**Available records**
=====
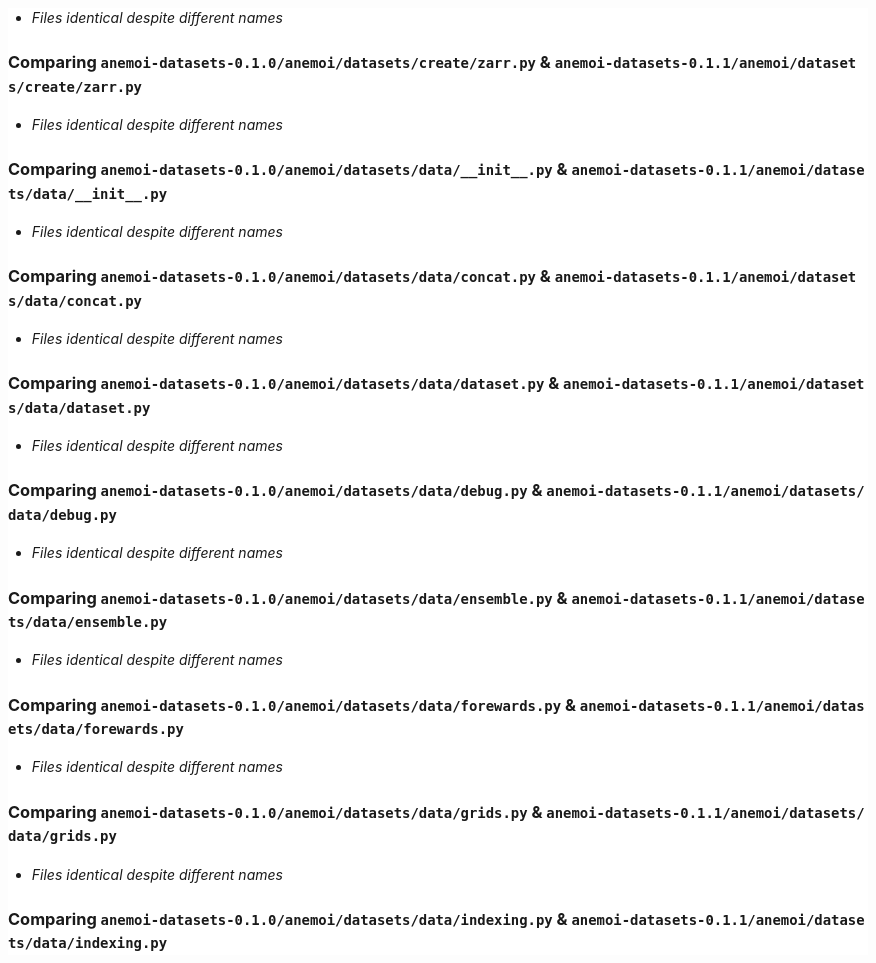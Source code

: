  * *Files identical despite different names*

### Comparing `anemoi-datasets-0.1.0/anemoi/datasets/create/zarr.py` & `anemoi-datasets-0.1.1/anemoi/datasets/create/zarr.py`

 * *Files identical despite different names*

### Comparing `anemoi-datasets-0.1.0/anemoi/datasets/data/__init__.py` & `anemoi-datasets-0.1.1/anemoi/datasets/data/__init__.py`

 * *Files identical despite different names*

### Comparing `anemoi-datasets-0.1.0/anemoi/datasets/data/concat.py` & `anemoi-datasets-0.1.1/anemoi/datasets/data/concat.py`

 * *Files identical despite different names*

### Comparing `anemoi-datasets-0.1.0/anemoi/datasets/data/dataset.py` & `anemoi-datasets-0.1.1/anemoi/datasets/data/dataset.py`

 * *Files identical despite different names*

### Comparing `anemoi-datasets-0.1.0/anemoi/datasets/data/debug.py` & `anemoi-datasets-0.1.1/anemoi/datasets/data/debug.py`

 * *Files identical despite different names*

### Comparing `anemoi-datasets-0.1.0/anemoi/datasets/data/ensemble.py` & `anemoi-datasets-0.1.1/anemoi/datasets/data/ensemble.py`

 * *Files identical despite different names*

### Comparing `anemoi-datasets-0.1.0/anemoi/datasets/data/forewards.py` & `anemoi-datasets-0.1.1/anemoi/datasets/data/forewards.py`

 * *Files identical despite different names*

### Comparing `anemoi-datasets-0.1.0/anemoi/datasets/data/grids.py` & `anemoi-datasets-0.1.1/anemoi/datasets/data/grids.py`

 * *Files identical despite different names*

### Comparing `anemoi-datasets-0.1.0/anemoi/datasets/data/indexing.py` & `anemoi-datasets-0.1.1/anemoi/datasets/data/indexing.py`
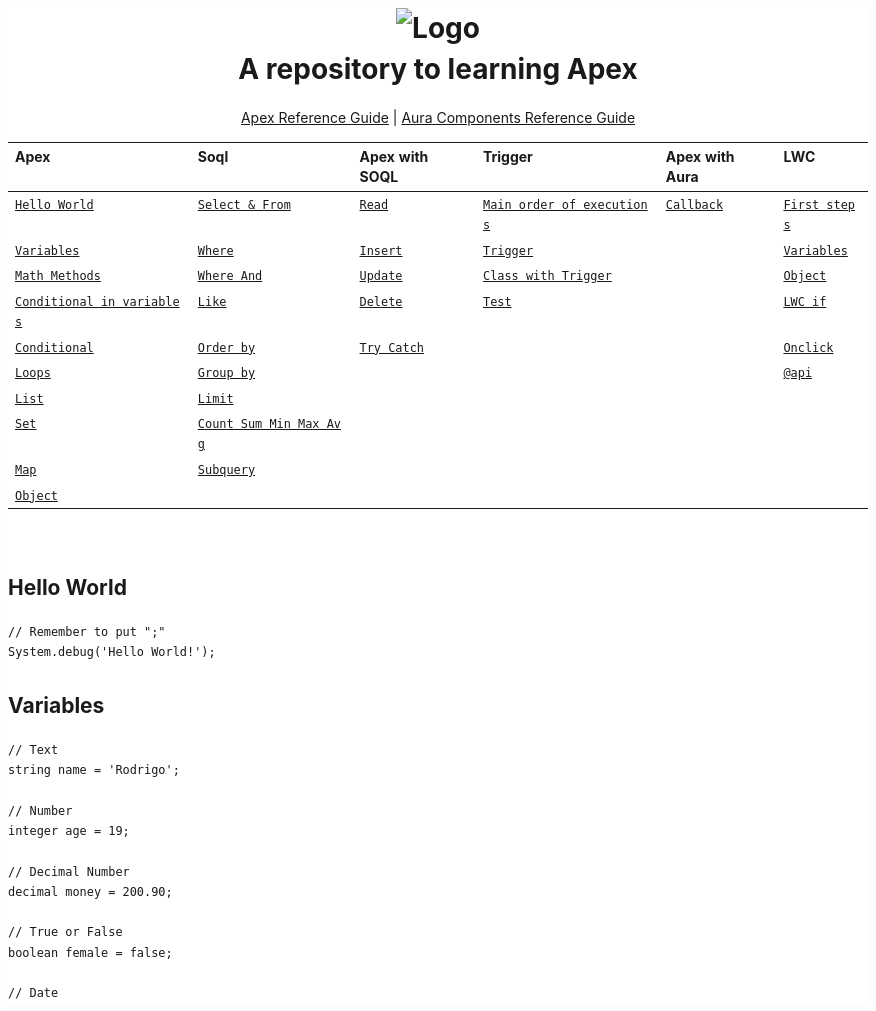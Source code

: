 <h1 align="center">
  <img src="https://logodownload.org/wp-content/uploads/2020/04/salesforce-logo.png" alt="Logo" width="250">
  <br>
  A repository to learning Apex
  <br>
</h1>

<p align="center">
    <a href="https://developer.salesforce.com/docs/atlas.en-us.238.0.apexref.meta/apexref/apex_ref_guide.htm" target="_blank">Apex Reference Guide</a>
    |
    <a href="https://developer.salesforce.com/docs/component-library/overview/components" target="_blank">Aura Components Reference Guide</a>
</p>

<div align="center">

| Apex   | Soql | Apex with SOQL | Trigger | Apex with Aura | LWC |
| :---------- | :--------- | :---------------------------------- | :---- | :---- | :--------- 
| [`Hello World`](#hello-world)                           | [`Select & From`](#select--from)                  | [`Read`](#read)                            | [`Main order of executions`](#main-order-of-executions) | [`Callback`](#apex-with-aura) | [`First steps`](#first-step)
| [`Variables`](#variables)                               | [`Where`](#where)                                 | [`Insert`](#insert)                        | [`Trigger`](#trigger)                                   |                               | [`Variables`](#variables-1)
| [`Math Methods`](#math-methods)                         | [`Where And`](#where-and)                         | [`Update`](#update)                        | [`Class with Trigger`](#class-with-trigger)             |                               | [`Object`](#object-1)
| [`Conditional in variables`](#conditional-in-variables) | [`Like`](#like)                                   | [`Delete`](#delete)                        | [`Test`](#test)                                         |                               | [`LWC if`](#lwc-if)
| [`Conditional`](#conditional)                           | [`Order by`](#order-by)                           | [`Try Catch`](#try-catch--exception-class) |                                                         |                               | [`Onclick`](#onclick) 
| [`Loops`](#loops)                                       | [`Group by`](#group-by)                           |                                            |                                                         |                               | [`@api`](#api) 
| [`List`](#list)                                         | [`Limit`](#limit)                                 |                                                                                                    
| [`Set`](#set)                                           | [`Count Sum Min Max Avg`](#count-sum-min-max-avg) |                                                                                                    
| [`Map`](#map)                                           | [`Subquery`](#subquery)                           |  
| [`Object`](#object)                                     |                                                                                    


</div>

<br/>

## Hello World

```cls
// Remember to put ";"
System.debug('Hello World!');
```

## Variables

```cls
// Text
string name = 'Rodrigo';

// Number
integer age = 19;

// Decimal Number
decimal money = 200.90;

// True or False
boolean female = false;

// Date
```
=====
**Problem to solve**
Wherever the string "target" appears in the data above, report the whole line.

**Written solution**
    <a href="https://developer.salesforce.com/docs/atlas.en-us.238.0.apexref.meta/apexref/apex_ref_guide.htm" target="_blank">Apex Reference Guide</a>
    <a href="https://developer.salesforce.com/docs/component-library/overview/components" target="_blank">Aura Components Reference Guide</a>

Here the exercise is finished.